## SOURCE DATA
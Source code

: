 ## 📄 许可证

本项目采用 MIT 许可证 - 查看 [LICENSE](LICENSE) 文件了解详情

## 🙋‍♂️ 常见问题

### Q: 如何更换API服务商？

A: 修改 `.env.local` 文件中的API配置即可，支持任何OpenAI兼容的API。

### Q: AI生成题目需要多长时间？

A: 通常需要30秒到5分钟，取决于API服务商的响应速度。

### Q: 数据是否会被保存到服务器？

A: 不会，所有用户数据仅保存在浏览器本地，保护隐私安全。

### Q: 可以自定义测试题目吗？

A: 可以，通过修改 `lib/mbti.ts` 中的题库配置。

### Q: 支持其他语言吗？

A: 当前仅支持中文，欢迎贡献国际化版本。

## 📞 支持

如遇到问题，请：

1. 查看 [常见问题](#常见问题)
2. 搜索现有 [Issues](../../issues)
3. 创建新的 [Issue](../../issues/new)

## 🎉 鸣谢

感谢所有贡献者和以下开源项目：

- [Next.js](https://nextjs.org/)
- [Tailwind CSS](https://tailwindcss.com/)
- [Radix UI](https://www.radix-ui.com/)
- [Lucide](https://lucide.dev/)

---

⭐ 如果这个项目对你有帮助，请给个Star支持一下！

## THE TASK
Your output should be the lines from the one with "本项目采用 MIT 许可证 - 查看 [LICENSE](LICENSE) 文件了解详情" through the end of the records above, copied exactly.

## RESPONSE TO THIS TASK
本项目采用 MIT 许可证 - 查看 [LICENSE](LICENSE) 文件了解详情

## 🙋‍♂️ 常见问题

### Q: 如何更换API服务商？

A: 修改 `.env.local` 文件中的API配置即可，支持任何OpenAI兼容的API。

### Q: AI生成题目需要多长时间？

A: 通常需要30秒到5分钟，取决于API服务商的响应速度。

### Q: 数据是否会被保存到服务器？

A: 不会，所有用户数据仅保存在浏览器本地，保护隐私安全。

### Q: 可以自定义测试题目吗？

A: 可以，通过修改 `lib/mbti.ts` 中的题库配置。

### Q: 支持其他语言吗？

A: 当前仅支持中文，欢迎贡献国际化版本。

## 📞 支持

如遇到问题，请：

1. 查看 [常见问题](#常见问题)
2. 搜索现有 [Issues](../../issues)
3. 创建新的 [Issue](../../issues/new)

## 🎉 鸣谢

感谢所有贡献者和以下开源项目：

- [Next.js](https://nextjs.org/)
- [Tailwind CSS](https://tailwindcss.com/)
- [Radix UI](https://www.radix-ui.com/)
- [Lucide](https://lucide.dev/)

---

⭐ 如果这个项目对你有帮助，请给个Star支持一下！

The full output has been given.